Saved entries
*****

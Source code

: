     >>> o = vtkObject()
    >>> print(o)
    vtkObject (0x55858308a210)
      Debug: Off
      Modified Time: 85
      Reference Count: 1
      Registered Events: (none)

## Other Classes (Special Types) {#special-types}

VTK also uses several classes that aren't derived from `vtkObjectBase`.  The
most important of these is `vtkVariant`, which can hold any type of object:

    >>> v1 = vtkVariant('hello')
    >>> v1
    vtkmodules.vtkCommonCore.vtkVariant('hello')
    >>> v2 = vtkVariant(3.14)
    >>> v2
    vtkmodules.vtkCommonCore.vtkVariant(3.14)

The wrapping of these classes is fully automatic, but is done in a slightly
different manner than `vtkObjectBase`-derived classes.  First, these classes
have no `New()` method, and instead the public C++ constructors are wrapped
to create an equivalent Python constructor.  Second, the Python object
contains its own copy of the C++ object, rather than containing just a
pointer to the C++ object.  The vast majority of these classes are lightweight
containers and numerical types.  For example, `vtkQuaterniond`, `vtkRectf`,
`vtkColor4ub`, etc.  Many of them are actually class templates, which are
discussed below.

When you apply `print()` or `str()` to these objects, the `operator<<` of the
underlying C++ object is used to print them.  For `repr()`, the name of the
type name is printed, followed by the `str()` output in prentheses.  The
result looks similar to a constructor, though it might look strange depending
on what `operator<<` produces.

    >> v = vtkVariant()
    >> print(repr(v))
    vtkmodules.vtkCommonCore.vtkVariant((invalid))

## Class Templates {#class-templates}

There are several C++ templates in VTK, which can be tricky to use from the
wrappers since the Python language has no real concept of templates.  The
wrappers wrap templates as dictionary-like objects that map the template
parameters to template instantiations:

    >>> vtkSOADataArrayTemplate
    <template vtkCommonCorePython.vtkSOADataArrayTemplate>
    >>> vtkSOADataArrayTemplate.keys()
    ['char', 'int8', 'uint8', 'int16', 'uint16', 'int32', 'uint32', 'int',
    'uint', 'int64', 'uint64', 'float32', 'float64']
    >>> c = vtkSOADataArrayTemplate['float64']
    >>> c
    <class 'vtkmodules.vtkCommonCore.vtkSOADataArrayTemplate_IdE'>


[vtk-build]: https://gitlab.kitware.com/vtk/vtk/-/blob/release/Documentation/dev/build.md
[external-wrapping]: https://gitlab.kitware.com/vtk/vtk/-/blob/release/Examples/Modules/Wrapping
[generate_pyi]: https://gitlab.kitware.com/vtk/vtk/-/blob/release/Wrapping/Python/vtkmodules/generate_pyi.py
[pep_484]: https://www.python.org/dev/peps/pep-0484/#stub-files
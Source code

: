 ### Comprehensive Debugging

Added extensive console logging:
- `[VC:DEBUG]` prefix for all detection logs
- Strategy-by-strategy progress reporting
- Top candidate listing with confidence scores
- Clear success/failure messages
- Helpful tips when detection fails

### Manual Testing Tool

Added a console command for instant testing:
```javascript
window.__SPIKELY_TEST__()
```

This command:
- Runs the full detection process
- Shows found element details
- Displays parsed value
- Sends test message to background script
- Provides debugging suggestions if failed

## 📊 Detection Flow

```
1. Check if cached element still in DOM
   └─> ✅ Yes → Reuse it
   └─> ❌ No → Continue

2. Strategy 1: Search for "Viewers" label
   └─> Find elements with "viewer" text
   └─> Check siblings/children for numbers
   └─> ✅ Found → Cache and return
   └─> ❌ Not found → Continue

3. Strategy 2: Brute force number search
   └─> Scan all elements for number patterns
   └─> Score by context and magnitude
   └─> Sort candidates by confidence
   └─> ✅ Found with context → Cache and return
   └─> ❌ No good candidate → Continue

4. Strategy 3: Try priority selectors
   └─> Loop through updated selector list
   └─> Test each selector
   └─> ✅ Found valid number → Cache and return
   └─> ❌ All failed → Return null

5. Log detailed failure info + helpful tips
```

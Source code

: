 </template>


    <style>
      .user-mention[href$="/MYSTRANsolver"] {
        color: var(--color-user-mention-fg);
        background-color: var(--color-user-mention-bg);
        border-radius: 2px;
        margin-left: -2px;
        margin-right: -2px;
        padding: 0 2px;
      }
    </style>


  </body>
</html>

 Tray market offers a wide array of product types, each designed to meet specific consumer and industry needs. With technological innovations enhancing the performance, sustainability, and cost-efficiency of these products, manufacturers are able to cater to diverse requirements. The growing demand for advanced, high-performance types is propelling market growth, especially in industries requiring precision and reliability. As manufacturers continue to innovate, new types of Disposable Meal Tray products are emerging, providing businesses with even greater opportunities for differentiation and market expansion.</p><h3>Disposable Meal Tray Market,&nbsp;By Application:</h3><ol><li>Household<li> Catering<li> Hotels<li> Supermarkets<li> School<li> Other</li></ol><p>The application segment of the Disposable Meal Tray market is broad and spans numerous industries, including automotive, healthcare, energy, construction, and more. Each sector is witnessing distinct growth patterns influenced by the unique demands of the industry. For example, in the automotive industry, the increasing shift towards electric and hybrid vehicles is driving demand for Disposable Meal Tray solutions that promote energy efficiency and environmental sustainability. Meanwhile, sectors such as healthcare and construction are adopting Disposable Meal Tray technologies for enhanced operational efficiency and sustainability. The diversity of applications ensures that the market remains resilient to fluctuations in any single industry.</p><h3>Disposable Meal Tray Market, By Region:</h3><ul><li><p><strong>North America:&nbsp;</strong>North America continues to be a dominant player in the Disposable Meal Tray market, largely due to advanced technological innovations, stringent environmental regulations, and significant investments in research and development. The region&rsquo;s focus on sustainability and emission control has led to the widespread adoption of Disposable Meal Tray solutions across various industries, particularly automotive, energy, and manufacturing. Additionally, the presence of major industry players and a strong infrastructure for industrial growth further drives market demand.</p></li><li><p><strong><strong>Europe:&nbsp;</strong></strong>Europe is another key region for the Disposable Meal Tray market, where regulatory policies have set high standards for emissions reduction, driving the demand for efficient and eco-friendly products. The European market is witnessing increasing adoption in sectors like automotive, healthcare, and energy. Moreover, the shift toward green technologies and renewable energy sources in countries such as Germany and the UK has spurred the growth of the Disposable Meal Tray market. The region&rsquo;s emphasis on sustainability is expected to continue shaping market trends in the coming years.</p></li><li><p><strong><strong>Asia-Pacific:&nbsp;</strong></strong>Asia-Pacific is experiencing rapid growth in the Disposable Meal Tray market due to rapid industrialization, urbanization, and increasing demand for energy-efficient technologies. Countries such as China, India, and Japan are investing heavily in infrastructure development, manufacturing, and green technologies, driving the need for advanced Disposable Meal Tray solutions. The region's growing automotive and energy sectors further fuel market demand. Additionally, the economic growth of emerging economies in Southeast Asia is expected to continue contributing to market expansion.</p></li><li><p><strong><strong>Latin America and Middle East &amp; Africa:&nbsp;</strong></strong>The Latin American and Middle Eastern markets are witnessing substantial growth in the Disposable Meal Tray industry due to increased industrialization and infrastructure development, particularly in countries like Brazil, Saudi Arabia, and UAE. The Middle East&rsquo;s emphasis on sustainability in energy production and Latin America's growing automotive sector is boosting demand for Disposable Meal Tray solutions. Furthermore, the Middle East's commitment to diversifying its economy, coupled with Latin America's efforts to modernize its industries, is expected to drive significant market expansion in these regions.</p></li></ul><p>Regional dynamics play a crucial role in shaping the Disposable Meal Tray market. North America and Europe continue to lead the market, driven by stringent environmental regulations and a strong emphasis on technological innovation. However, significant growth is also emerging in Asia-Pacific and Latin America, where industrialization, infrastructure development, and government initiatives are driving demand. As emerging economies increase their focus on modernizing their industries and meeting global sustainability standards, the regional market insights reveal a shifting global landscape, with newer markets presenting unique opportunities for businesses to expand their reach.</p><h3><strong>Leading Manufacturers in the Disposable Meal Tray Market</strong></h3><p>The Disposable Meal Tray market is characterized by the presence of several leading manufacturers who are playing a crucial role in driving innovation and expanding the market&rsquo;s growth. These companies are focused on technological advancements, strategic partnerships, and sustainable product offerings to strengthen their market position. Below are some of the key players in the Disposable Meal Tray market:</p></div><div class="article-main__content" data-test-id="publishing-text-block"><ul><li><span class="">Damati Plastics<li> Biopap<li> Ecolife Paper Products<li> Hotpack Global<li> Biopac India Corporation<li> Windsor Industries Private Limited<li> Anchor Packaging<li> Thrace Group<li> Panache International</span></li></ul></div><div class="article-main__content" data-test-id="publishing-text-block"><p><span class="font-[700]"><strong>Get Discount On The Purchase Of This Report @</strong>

*****

▶ _EXERCISE PROMPT_
Which lines in the data above hold the word "vtkVariant"? Return each of them.

▶ _SOLUTION TO THIS TASK_
most important of these is `vtkVariant`, which can hold any type of object:
    >>> v1 = vtkVariant('hello')
    vtkmodules.vtkCommonCore.vtkVariant('hello')
    >>> v2 = vtkVariant(3.14)
    vtkmodules.vtkCommonCore.vtkVariant(3.14)
    >> v = vtkVariant()
    vtkmodules.vtkCommonCore.vtkVariant((invalid))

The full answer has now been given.